* _Task brief_:
Report each line of the data that includes the word "dataset".

* _Data for analysis_:
□ □ □ □

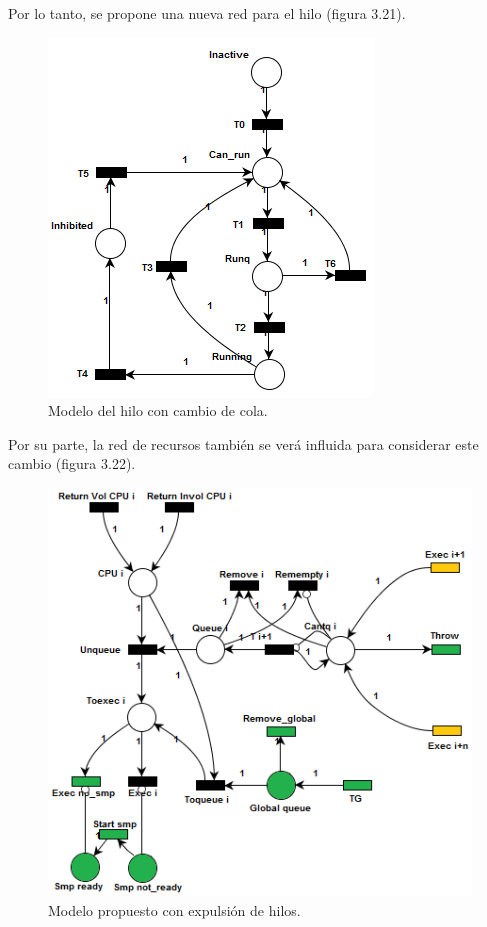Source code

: \documentclass[a4paper]{book}
\begin{document}
Por lo tanto, se propone una nueva red para el hilo (figura 3.21).\\

\begin{figure} [H]
	\begin{center}
	    \includegraphics[scale=1]{./imagenes/it11modelohilo.png}
		\caption{Modelo del hilo con cambio de cola.}
	\end{center}
\end{figure}

Por su parte, la red de recursos tambi\'en se ver\'a influida para considerar este cambio (figura 3.22).

\begin{figure} [H]
	\begin{center}
	    \includegraphics[scale=0.95]{./imagenes/it11modelored.png}
		\caption{Modelo propuesto con expulsi\'on de hilos.}
	\end{center}
\end{figure}
\end{document}
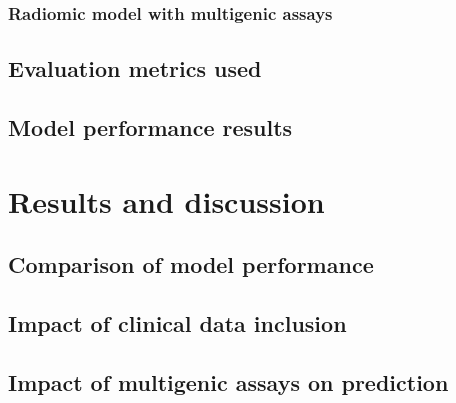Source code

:\documentclass[conference]{IEEEtran}
\begin{document}
\subsubsection{Radiomic model with multigenic assays}

\subsection{Evaluation metrics used}


\subsection{Model performance results}




\section{Results and discussion}

\subsection{Comparison of model performance}

\subsection{Impact of clinical data inclusion}

\subsection{Impact of multigenic assays on prediction}


 
\end{document}
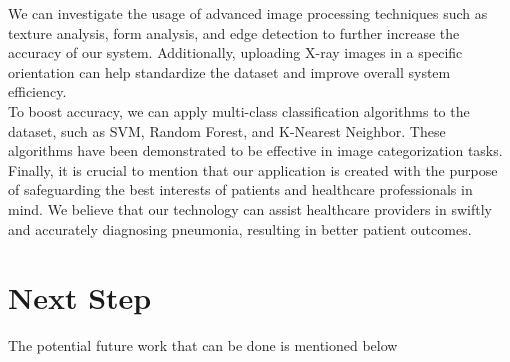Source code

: We can investigate the usage of advanced image processing techniques such as texture analysis, form analysis, and edge detection to further increase the accuracy of our system. Additionally, uploading X-ray images in a specific orientation can help standardize the dataset and improve overall system efficiency.\\

To boost accuracy, we can apply multi-class classification algorithms to the dataset, such as SVM, Random Forest, and K-Nearest Neighbor. These algorithms have been demonstrated to be effective in image categorization tasks.\\

Finally, it is crucial to mention that our application is created with the purpose of safeguarding the best interests of patients and healthcare professionals in mind. We believe that our technology can assist healthcare providers in swiftly and accurately diagnosing pneumonia, resulting in better patient outcomes.\\

\section{Next Step}

The potential future work that can be done is mentioned below\\


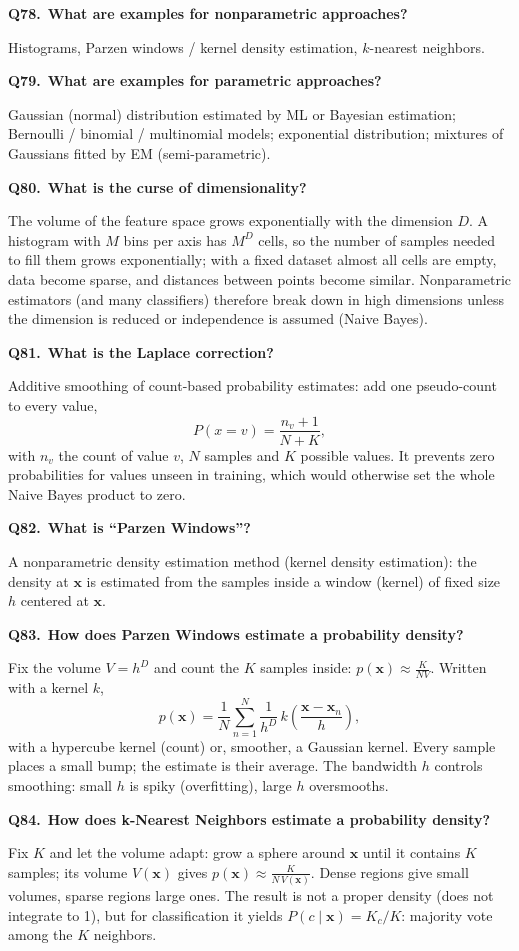 \documentclass[11pt,a4paper]{article}
\newcommand{\keep}[1]{\par
  \ifdim\dimexpr\pagegoal-\pagetotal\relax<#1\relax\newpage\fi}
\newcommand{\q}[2]{\keep{2.5cm}\medskip
  {\sffamily\bfseries\color{questc}Q#1.}\ {\sffamily\bfseries #2}\par}
\begin{document}
\q{78}{What are examples for nonparametric approaches?}
Histograms, Parzen windows / kernel density estimation, $k$-nearest neighbors.

\q{79}{What are examples for parametric approaches?}
Gaussian (normal) distribution estimated by ML or Bayesian estimation;
Bernoulli / binomial / multinomial models; exponential distribution; mixtures of
Gaussians fitted by EM (semi-parametric).

\q{80}{What is the curse of dimensionality?}
The volume of the feature space grows exponentially with the dimension $D$.
A histogram with $M$ bins per axis has $M^D$ cells, so the number of samples
needed to fill them grows exponentially; with a fixed dataset almost all cells
are empty, data become sparse, and distances between points become similar.
Nonparametric estimators (and many classifiers) therefore break down in high
dimensions unless the dimension is reduced or independence is assumed (Naive
Bayes).

\q{81}{What is the Laplace correction?}
Additive smoothing of count-based probability estimates: add one pseudo-count
to every value,
\[
  P(x=v) = \frac{n_v + 1}{N + K},
\]
\noindent
with $n_v$ the count of value $v$, $N$ samples and $K$ possible values. It
prevents zero probabilities for values unseen in training, which would otherwise
set the whole Naive Bayes product to zero.

\q{82}{What is ``Parzen Windows''?}
A nonparametric density estimation method (kernel density estimation): the
density at $\mathbf{x}$ is estimated from the samples inside a window (kernel)
of fixed size $h$ centered at $\mathbf{x}$.

\q{83}{How does Parzen Windows estimate a probability density?}
Fix the volume $V = h^D$ and count the $K$ samples inside:
$p(\mathbf{x}) \approx \frac{K}{NV}$. Written with a kernel $k$,
\[
  p(\mathbf{x}) = \frac{1}{N}\sum_{n=1}^N \frac{1}{h^D}\,
  k\!\left(\frac{\mathbf{x}-\mathbf{x}_n}{h}\right),
\]
\noindent
with a hypercube kernel (count) or, smoother, a Gaussian kernel. Every sample
places a small bump; the estimate is their average. The bandwidth $h$ controls
smoothing: small $h$ is spiky (overfitting), large $h$ oversmooths.

\q{84}{How does k-Nearest Neighbors estimate a probability density?}
Fix $K$ and let the volume adapt: grow a sphere around $\mathbf{x}$ until it
contains $K$ samples; its volume $V(\mathbf{x})$ gives
$p(\mathbf{x}) \approx \frac{K}{N\,V(\mathbf{x})}$. Dense regions give small
volumes, sparse regions large ones. The result is not a proper density (does
not integrate to 1), but for classification it yields
$P(c\mid\mathbf{x}) = K_c/K$: majority vote among the $K$ neighbors.
\end{document}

□ □ □ □

* _Exercise solution_:
: We can investigate the usage of advanced image processing techniques such as texture analysis, form analysis, and edge detection to further increase the accuracy of our system. Additionally, uploading X-ray images in a specific orientation can help standardize the dataset and improve overall system efficiency.\\
To boost accuracy, we can apply multi-class classification algorithms to the dataset, such as SVM, Random Forest, and K-Nearest Neighbor. These algorithms have been demonstrated to be effective in image categorization tasks.\\
needed to fill them grows exponentially; with a fixed dataset almost all cells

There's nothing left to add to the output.